INSTRUCTIONS FOR THE TASK: Pictures stay out of this copy; please retype only the lines from the start of the records through the line with "Any data you".

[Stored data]
◇ ◇ ◇ ◇ ◇ ◇ ◇

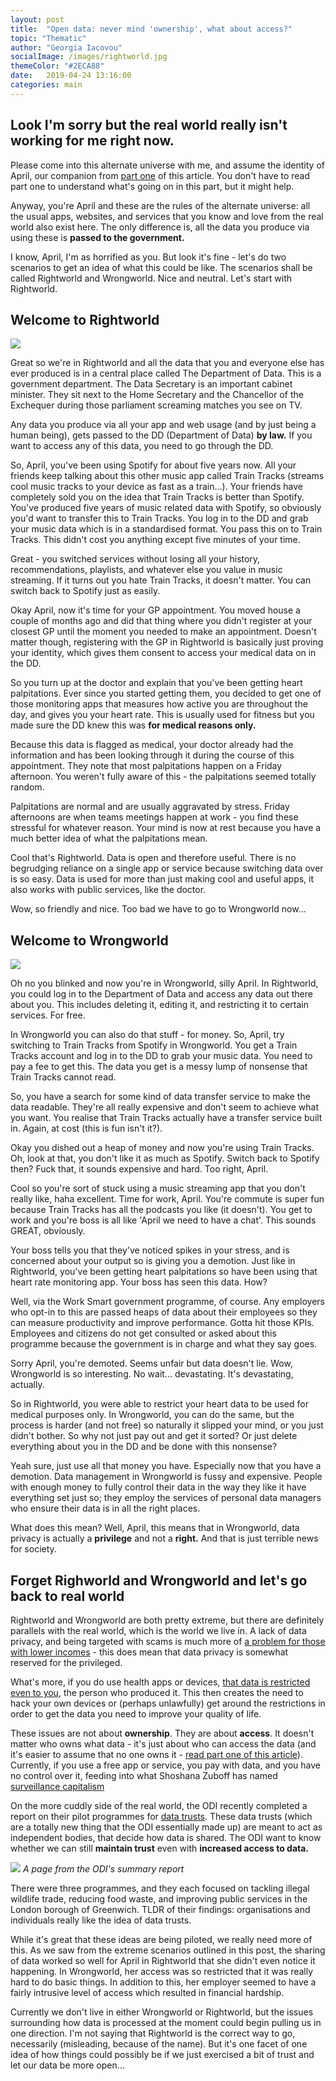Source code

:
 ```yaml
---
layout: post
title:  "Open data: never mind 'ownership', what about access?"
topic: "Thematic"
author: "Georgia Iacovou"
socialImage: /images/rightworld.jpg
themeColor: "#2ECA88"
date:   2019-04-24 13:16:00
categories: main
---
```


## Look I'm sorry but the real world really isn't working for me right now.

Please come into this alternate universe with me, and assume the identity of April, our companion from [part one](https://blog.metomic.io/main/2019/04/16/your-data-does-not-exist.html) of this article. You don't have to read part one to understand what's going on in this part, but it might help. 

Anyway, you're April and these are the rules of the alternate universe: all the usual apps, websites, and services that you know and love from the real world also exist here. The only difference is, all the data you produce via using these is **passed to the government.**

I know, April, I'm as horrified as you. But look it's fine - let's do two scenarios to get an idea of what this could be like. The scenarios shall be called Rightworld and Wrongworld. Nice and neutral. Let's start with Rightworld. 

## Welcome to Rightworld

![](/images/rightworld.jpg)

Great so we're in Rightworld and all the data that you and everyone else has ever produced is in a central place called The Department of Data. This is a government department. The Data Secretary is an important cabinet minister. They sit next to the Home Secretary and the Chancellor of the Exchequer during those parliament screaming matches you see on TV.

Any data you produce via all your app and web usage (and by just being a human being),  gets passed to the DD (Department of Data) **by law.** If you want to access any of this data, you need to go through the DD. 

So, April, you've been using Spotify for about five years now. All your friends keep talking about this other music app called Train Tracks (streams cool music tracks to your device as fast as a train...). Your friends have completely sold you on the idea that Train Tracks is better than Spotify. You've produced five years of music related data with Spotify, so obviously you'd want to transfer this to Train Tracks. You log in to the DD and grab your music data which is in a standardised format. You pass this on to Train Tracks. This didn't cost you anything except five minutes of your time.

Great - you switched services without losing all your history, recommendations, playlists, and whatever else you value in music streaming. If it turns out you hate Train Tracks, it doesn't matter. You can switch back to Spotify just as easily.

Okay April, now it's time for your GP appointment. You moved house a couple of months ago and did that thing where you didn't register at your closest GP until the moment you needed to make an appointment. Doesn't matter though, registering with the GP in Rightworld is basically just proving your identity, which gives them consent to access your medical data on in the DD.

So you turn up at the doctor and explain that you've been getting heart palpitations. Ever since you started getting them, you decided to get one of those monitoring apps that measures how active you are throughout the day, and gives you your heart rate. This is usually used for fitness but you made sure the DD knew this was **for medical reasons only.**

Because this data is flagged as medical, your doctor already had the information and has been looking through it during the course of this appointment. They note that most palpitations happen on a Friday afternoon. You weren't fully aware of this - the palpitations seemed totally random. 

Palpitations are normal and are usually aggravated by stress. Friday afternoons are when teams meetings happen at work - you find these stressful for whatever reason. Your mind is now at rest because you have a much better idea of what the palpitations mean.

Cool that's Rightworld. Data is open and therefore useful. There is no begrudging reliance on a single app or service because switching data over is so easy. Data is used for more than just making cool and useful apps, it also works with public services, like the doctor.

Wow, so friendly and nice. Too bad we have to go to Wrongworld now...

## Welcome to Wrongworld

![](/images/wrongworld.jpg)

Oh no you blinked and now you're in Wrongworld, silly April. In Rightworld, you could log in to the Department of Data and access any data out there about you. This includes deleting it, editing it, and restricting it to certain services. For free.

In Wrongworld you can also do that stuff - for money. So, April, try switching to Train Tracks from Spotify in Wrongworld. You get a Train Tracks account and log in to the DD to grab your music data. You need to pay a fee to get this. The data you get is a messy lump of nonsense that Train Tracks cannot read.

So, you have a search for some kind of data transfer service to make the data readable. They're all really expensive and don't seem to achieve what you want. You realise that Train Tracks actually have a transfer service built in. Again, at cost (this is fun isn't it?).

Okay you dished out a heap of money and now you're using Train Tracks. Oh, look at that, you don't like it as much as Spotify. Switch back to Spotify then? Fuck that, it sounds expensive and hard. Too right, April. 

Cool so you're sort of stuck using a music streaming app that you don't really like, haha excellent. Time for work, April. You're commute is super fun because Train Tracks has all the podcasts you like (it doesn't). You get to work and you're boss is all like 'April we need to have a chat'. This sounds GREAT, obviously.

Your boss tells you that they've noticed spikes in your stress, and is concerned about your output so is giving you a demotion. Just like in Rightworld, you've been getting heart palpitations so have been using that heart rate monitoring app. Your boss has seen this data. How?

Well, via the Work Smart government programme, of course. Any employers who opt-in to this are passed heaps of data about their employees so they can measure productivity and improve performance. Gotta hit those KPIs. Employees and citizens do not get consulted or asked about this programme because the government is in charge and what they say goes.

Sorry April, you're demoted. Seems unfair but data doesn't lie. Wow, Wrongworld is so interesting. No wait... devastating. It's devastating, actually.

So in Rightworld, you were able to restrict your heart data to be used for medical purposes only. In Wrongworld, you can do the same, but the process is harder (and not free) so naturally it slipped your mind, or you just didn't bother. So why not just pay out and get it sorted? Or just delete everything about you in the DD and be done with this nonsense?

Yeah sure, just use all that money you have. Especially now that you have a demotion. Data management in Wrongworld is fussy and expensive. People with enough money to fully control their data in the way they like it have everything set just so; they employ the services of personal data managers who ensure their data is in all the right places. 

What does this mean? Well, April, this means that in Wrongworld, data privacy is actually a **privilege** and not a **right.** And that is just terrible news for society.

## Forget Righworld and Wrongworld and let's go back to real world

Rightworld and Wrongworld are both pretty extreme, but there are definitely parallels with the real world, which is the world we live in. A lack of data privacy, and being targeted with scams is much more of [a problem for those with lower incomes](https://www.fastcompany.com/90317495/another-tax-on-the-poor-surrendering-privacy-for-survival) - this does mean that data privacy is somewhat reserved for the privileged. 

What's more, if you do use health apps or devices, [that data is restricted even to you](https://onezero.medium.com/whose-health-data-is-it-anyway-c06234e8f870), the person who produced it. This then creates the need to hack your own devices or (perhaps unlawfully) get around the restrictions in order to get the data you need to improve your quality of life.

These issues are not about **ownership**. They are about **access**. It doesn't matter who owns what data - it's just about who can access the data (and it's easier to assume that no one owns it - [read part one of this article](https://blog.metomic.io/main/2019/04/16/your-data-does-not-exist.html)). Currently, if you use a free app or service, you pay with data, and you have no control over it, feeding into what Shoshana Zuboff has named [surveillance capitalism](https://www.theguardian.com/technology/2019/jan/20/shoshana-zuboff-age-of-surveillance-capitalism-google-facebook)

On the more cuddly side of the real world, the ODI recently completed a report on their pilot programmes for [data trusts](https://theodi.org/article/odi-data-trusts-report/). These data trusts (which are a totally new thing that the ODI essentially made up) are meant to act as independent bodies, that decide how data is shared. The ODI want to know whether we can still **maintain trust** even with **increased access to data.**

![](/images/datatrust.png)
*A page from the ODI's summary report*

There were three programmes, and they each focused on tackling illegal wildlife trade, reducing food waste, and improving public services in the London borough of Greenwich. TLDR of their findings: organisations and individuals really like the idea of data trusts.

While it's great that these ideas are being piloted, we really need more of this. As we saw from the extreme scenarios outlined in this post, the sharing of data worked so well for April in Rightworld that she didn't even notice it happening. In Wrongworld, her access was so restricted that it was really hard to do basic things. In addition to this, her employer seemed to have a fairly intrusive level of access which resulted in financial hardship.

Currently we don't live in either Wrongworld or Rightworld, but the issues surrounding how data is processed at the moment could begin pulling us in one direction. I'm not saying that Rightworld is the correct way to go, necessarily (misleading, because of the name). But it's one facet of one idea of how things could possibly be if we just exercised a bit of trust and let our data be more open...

◇ ◇ ◇ ◇ ◇ ◇ ◇

REPLY:
Source code

:
 ```yaml
---
layout: post
title:  "Open data: never mind 'ownership', what about access?"
topic: "Thematic"
author: "Georgia Iacovou"
socialImage: /images/rightworld.jpg
themeColor: "#2ECA88"
date:   2019-04-24 13:16:00
categories: main
---
```


## Look I'm sorry but the real world really isn't working for me right now.

Please come into this alternate universe with me, and assume the identity of April, our companion from [part one](https://blog.metomic.io/main/2019/04/16/your-data-does-not-exist.html) of this article. You don't have to read part one to understand what's going on in this part, but it might help. 

Anyway, you're April and these are the rules of the alternate universe: all the usual apps, websites, and services that you know and love from the real world also exist here. The only difference is, all the data you produce via using these is **passed to the government.**

I know, April, I'm as horrified as you. But look it's fine - let's do two scenarios to get an idea of what this could be like. The scenarios shall be called Rightworld and Wrongworld. Nice and neutral. Let's start with Rightworld. 

## Welcome to Rightworld

![](/images/rightworld.jpg)

Great so we're in Rightworld and all the data that you and everyone else has ever produced is in a central place called The Department of Data. This is a government department. The Data Secretary is an important cabinet minister. They sit next to the Home Secretary and the Chancellor of the Exchequer during those parliament screaming matches you see on TV.

Any data you produce via all your app and web usage (and by just being a human being),  gets passed to the DD (Department of Data) **by law.** If you want to access any of this data, you need to go through the DD. 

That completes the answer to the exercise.